#### Prompt:
Go through the material underneath and show every line where the string "collaborative" occurs.

#### Material supplied:
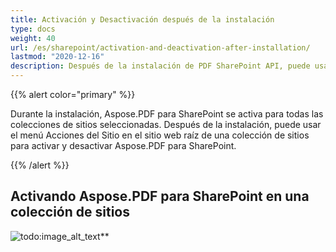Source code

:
 ```yaml
---
title: Activación y Desactivación después de la instalación
type: docs
weight: 40
url: /es/sharepoint/activation-and-deactivation-after-installation/
lastmod: "2020-12-16"
description: Después de la instalación de PDF SharePoint API, puede usar el menú Acciones del Sitio en el sitio web raíz de una colección de sitios para activarlo y desactivarlo.
---
```


{{% alert color="primary" %}}

Durante la instalación, Aspose.PDF para SharePoint se activa para todas las colecciones de sitios seleccionadas. Después de la instalación, puede usar el menú Acciones del Sitio en el sitio web raíz de una colección de sitios para activar y desactivar Aspose.PDF para SharePoint.

{{% /alert %}}

## Activando Aspose.PDF para SharePoint en una colección de sitios 

![todo:image_alt_text](activation-and-deactivation-after-installation_1.png)**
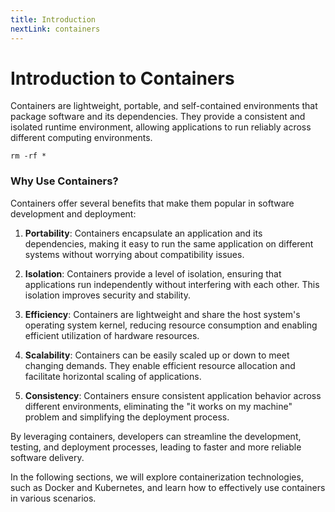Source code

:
 ```yaml
---
title: Introduction
nextLink: containers
---
```


# Introduction to Containers

Containers are lightweight, portable, and self-contained environments that package software and its dependencies. They provide a consistent and isolated runtime environment, allowing applications to run reliably across different computing environments.

```
rm -rf *
```

### Why Use Containers?

Containers offer several benefits that make them popular in software development and deployment:

1. **Portability**: Containers encapsulate an application and its dependencies, making it easy to run the same application on different systems without worrying about compatibility issues.

2. **Isolation**: Containers provide a level of isolation, ensuring that applications run independently without interfering with each other. This isolation improves security and stability.

3. **Efficiency**: Containers are lightweight and share the host system's operating system kernel, reducing resource consumption and enabling efficient utilization of hardware resources.

4. **Scalability**: Containers can be easily scaled up or down to meet changing demands. They enable efficient resource allocation and facilitate horizontal scaling of applications.

5. **Consistency**: Containers ensure consistent application behavior across different environments, eliminating the "it works on my machine" problem and simplifying the deployment process.

By leveraging containers, developers can streamline the development, testing, and deployment processes, leading to faster and more reliable software delivery.

In the following sections, we will explore containerization technologies, such as Docker and Kubernetes, and learn how to effectively use containers in various scenarios.
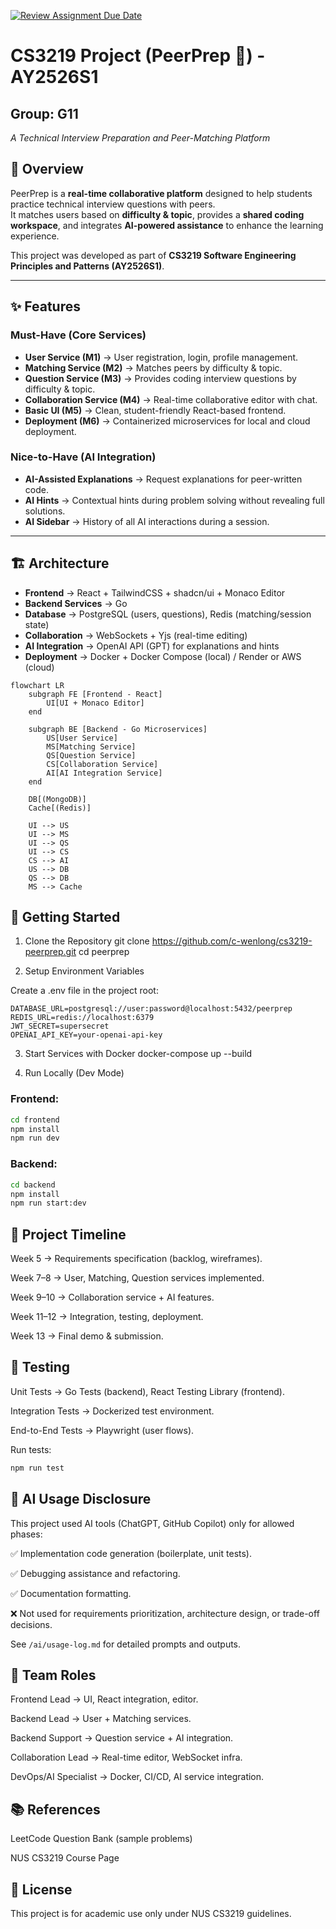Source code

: [![Review Assignment Due Date](https://classroom.github.com/assets/deadline-readme-button-22041afd0340ce965d47ae6ef1cefeee28c7c493a6346c4f15d667ab976d596c.svg)](https://classroom.github.com/a/QUdQy4ix)
# CS3219 Project (PeerPrep 🎯) - AY2526S1
## Group: G11

_A Technical Interview Preparation and Peer-Matching Platform_

## 📌 Overview

PeerPrep is a **real-time collaborative platform** designed to help students practice technical interview questions with peers.  
It matches users based on **difficulty & topic**, provides a **shared coding workspace**, and integrates **AI-powered assistance** to enhance the learning experience.

This project was developed as part of **CS3219 Software Engineering Principles and Patterns (AY2526S1)**.

---

## ✨ Features

### Must-Have (Core Services)

- **User Service (M1)** → User registration, login, profile management.
- **Matching Service (M2)** → Matches peers by difficulty & topic.
- **Question Service (M3)** → Provides coding interview questions by difficulty & topic.
- **Collaboration Service (M4)** → Real-time collaborative editor with chat.
- **Basic UI (M5)** → Clean, student-friendly React-based frontend.
- **Deployment (M6)** → Containerized microservices for local and cloud deployment.

### Nice-to-Have (AI Integration)

- **AI-Assisted Explanations** → Request explanations for peer-written code.
- **AI Hints** → Contextual hints during problem solving without revealing full solutions.
- **AI Sidebar** → History of all AI interactions during a session.

---

## 🏗️ Architecture

- **Frontend** → React + TailwindCSS + shadcn/ui + Monaco Editor
- **Backend Services** → Go
- **Database** → PostgreSQL (users, questions), Redis (matching/session state)
- **Collaboration** → WebSockets + Yjs (real-time editing)
- **AI Integration** → OpenAI API (GPT) for explanations and hints
- **Deployment** → Docker + Docker Compose (local) / Render or AWS (cloud)

```mermaid
flowchart LR
    subgraph FE [Frontend - React]
        UI[UI + Monaco Editor]
    end

    subgraph BE [Backend - Go Microservices]
        US[User Service]
        MS[Matching Service]
        QS[Question Service]
        CS[Collaboration Service]
        AI[AI Integration Service]
    end

    DB[(MongoDB)]
    Cache[(Redis)]

    UI --> US
    UI --> MS
    UI --> QS
    UI --> CS
    CS --> AI
    US --> DB
    QS --> DB
    MS --> Cache
```

## 🚀 Getting Started

1. Clone the Repository
   git clone https://github.com/c-wenlong/cs3219-peerprep.git
   cd peerprep

1. Setup Environment Variables

Create a .env file in the project root:

```
DATABASE_URL=postgresql://user:password@localhost:5432/peerprep
REDIS_URL=redis://localhost:6379
JWT_SECRET=supersecret
OPENAI_API_KEY=your-openai-api-key
```

3. Start Services with Docker
   docker-compose up --build

4. Run Locally (Dev Mode)

### Frontend:

```zsh
cd frontend
npm install
npm run dev
```

### Backend:

```zsh
cd backend
npm install
npm run start:dev
```

## 📅 Project Timeline

Week 5 → Requirements specification (backlog, wireframes).

Week 7–8 → User, Matching, Question services implemented.

Week 9–10 → Collaboration service + AI features.

Week 11–12 → Integration, testing, deployment.

Week 13 → Final demo & submission.

## 🧪 Testing

Unit Tests → Go Tests (backend), React Testing Library (frontend).

Integration Tests → Dockerized test environment.

End-to-End Tests → Playwright (user flows).

Run tests:

```zsh
npm run test
```

## 📜 AI Usage Disclosure

This project used AI tools (ChatGPT, GitHub Copilot) only for allowed phases:

✅ Implementation code generation (boilerplate, unit tests).

✅ Debugging assistance and refactoring.

✅ Documentation formatting.

❌ Not used for requirements prioritization, architecture design, or trade-off decisions.

See `/ai/usage-log.md`
for detailed prompts and outputs.

## 👥 Team Roles

Frontend Lead → UI, React integration, editor.

Backend Lead → User + Matching services.

Backend Support → Question service + AI integration.

Collaboration Lead → Real-time editor, WebSocket infra.

DevOps/AI Specialist → Docker, CI/CD, AI service integration.

## 📚 References

LeetCode Question Bank
(sample problems)

NUS CS3219 Course Page

## 📄 License

This project is for academic use only under NUS CS3219 guidelines.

#### Response to the exercise:
PeerPrep is a **real-time collaborative platform** designed to help students practice technical interview questions with peers.  
- **Collaboration Service (M4)** → Real-time collaborative editor with chat.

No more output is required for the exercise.